**** Records supplied

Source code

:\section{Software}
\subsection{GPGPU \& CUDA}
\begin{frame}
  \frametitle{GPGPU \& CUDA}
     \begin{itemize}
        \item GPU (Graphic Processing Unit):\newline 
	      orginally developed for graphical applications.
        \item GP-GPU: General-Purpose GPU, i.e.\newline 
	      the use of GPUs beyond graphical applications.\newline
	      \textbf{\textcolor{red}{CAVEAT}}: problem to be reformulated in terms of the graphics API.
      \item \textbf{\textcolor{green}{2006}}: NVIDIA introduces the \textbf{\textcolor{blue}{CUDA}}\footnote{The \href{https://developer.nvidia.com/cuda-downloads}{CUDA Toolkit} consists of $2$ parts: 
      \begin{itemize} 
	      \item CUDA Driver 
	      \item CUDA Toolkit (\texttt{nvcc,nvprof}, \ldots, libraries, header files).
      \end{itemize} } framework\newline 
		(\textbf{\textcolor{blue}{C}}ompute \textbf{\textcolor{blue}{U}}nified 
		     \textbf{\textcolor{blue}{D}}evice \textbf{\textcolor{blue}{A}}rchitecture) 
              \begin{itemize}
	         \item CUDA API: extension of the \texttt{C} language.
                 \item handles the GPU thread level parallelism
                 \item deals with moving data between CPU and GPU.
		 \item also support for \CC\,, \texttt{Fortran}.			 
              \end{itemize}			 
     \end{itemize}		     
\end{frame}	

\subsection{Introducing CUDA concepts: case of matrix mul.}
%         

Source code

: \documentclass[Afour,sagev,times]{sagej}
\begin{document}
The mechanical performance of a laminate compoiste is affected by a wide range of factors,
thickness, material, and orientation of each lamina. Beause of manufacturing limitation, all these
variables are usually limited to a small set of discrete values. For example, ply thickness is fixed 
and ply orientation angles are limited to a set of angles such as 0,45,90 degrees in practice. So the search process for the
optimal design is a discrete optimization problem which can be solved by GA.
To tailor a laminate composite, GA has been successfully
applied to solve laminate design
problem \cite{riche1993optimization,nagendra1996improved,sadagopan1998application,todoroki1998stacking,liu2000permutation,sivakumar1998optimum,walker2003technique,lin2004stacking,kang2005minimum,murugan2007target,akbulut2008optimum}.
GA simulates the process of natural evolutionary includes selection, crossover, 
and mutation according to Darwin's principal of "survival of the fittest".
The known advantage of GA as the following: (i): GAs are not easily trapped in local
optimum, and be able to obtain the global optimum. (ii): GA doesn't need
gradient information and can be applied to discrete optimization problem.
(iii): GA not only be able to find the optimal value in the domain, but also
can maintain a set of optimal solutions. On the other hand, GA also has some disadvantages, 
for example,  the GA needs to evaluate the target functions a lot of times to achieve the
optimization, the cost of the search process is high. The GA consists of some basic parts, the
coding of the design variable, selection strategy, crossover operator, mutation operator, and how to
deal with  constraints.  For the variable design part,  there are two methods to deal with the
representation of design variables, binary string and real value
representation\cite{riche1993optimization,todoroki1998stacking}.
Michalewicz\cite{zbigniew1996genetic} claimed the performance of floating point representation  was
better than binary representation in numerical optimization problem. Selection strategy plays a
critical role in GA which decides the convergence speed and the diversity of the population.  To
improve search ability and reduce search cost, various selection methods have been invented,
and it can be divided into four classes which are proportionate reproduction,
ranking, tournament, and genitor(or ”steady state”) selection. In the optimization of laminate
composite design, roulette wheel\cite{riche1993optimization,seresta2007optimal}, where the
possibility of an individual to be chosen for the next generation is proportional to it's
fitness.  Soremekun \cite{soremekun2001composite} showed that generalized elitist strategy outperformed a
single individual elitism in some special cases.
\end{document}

********

**What you are asked to do**
Pull out all lines containing the word "texttt" from the entries above.

**Written solution**
	      \item CUDA Toolkit (\texttt{nvcc,nvprof}, \ldots, libraries, header files).
	         \item CUDA API: extension of the \texttt{C} language.
		 \item also support for \CC\,, \texttt{Fortran}.			 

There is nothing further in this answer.